Work kicks off on new, $13.3M bridge
By Eloise Aguiar
Advertiser Windward Writer
A groundbreaking ceremony was held yesterday for a new, $13.3 million North Kahana Stream Bridge.
The 90-year-old bridge joins a long list of bridges that the state plans to replace over the next six years to bring aging structures up to new federal standards, said Tammy Mori, spokeswoman for the state Department of Transportation.
"We just started the South Punaluu Bridge and in the past three years we finished three other bridges in the area," Mori said. "In the next six years we have plans to start construction on 11 other bridges in the area."
The groundbreaking ceremony was hosted by the Friends of Kahana with a Hawaiian blessing and food, said Ben Shafer, president of the Friends of Kahana.
The North Kahana Bridge was built in 1927 and was not designed to carry the 10,000 vehicles that travel over it each day, Mori said.
"All that tonnage that goes over it every single day, it takes a lot of stress," Shafer said. "We don't want it to be like the one in San Francisco," he added, referring to the damaged San Francisco-Oakland Bay Bridge that disupted traffic last month.
The North Kahana project, which is 80 percent federally funded, is expected be completed by the end of 2011. Kaikor Construction is the contractor.

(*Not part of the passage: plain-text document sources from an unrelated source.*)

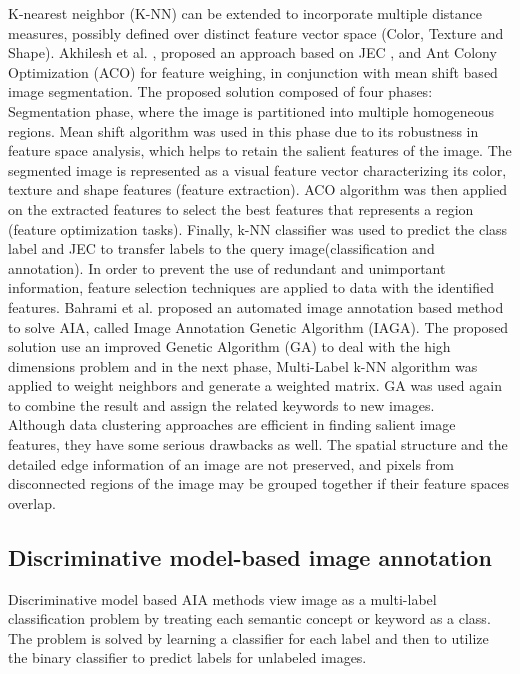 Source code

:\documentclass[conference]{IEEEtran}
\begin{document}
		K-nearest neighbor (K-NN) can be extended to incorporate multiple distance measures,
possibly defined over distinct feature vector space (Color, Texture and Shape). Akhilesh
et al. \cite{b7}, proposed an approach based on JEC \cite{b6}, and Ant Colony
Optimization (ACO) for feature weighing, in conjunction with mean shift based image
segmentation. The proposed solution composed of four phases: Segmentation phase, where
the image is partitioned into multiple homogeneous regions. Mean shift algorithm\cite{meanShift} was
used in this phase due to its robustness in feature space analysis, which
helps to retain the salient features of the image. The segmented image is represented as a
visual feature vector characterizing its color, texture and shape features (feature extraction).
ACO algorithm was then applied on the extracted features to select the best features that
represents a region (feature optimization tasks). Finally, k-NN classifier was used to predict
the class label and JEC to transfer labels to the query image(classification and annotation).
In order to prevent the use of redundant and unimportant information, feature selection
techniques are applied to data with the identified features. Bahrami et al.\cite{IAGA} proposed
an automated image annotation based method to solve AIA, called Image Annotation
Genetic Algorithm (IAGA). The proposed solution use an improved Genetic Algorithm
(GA) to deal with the high dimensions problem and in the next phase, Multi-Label k-NN
algorithm was applied to weight neighbors and generate a weighted matrix. GA was used
		again to combine the result and assign the related keywords to new images.\\
		
		Although data clustering approaches are efficient in finding salient image features,
they have some serious drawbacks as well. The spatial structure and the detailed edge
information of an image are not preserved, and pixels from disconnected regions of the
image may be grouped together if their feature spaces overlap.
	


	\subsection{Discriminative model-based image annotation}

		Discriminative model based AIA methods view image as a multi-label classification problem
by treating each semantic concept or keyword as a class. The problem is solved by learning a
classifier for each label and then to utilize the binary classifier to predict labels for unlabeled
images.\\
		
\end{document}

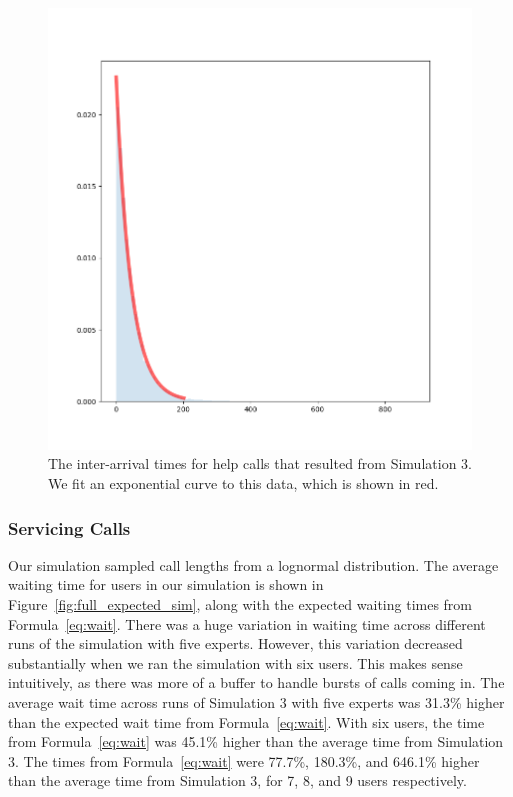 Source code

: \begin{figure}[H]
  \includegraphics[width=\textwidth]{figures/montecarlo/call_times.png}
  \caption{
    The inter-arrival times for help calls that resulted from Simulation 3.
    We fit an exponential curve to this data, which is shown in red.
  }\label{fig:step_patience}
\end{figure}

\subsubsection{Servicing Calls}

Our simulation sampled call lengths from a lognormal distribution.
The average waiting time for users in our simulation is shown in
Figure~\ref{fig:full_expected_sim}, along with the expected waiting times from
Formula~\ref{eq:wait}.
There was a huge variation in waiting time across different runs of the
simulation with five experts.
However, this variation decreased substantially when we ran the simulation with
six users.
This makes sense intuitively, as there was more of a buffer to handle bursts of
calls coming in.
The average wait time across runs of Simulation 3 with five experts was 31.3\%
higher than the expected wait time from Formula~\ref{eq:wait}.
With six users, the time from Formula~\ref{eq:wait} was 45.1\% higher than the
average time from Simulation 3.
The times from Formula~\ref{eq:wait} were 77.7\%, 180.3\%, and 646.1\% higher
than the average time from Simulation 3, for 7, 8, and 9 users
respectively.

The new bridge will be wider and have pilings spaced farther apart to reduce the chance of debris clogging the stream and causing flooding, Mori said. The shoulders will be wider, a benefit for bicyclists and pedestrians, she said.
Although the state is building the new South Punaluu Bridge at the same time as the Kahana project, Mori said traffic flow should not be affected because both projects will have bypass roads.
"It will be a construction zone but it shouldn't have a big impact at all," she said.